Within minutes, American diplomats and staff were taken hostage. Their eyes were blindfolded. They were forbidden to speak or see anything. When the news reached Washington, the entire U.S. government swung into action. President Jimmy Carter monitored every update. Soon, television screens showed a scene that shook even the most powerful man in the world: American citizens, diplomats, and embassy staff were being paraded through Tehran streets, while crowds behind them shouted slogans demanding their deaths. The entire world watched as Iran brought the global superpower, the United States, to its knees.
Oil, Power, and the British-American Gaze
The roots of this confrontation ran deep. By the early 1950s, nearly half a century after oil was discovered in Iran, the real battle was over petroleum. Oil that made the United States and Britain salivate.

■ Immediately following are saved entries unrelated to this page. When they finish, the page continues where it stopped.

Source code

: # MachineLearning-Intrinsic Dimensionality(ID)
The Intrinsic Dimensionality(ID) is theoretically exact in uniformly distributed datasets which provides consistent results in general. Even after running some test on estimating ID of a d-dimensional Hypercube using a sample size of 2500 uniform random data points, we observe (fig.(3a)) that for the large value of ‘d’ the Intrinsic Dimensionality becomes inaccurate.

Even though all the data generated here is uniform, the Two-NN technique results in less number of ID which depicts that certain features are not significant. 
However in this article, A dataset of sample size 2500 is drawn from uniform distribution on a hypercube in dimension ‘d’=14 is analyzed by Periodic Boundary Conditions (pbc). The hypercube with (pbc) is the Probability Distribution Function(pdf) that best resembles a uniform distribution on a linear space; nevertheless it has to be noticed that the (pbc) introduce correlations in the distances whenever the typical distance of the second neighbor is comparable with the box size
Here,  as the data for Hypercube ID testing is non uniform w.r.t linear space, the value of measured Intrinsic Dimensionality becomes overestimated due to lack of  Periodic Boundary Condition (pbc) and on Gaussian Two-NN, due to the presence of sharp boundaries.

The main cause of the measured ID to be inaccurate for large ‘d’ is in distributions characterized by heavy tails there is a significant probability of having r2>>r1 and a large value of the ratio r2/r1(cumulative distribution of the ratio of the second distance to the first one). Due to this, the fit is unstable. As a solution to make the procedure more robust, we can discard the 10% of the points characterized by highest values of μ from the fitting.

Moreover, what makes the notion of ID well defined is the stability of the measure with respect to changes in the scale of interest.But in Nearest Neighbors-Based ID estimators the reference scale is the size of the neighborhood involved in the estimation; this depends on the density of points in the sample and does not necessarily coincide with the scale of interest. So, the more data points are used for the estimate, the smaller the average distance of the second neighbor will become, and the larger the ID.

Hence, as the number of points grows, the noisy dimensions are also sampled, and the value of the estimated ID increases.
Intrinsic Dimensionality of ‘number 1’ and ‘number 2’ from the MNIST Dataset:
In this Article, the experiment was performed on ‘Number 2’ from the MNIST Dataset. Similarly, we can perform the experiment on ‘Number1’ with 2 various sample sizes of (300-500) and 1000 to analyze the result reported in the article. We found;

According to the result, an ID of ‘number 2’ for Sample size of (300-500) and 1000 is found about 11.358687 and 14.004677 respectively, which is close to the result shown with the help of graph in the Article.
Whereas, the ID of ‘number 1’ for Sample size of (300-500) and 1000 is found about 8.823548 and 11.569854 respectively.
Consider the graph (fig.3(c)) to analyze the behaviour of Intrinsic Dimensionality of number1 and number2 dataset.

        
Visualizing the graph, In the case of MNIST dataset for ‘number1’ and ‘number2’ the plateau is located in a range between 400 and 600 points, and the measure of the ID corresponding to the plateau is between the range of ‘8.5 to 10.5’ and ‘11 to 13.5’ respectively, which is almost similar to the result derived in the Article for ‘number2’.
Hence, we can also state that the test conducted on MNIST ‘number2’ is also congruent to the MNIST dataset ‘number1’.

At the time, these two powers dominated global politics, and it did not take long for their companies to gain control over Iran’s vast oil reserves.
In 1951, Iran held elections that brought Mohammad Mossadegh to power as prime minister. Although educated in Europe, Mossadegh was a nationalist at heart. For years, Iran had suffered losses because its oil industry was effectively controlled by foreign powers. One of Mossadegh’s first decisions as prime minister was to nationalize Iran’s oil industry, placing it under Iranian government control.
This move struck Washington and London like a dagger. When diplomacy failed to reverse the decision, the two countries turned to conspiracy. The CIA and Britain’s MI6 joined forces to remove Mossadegh from power.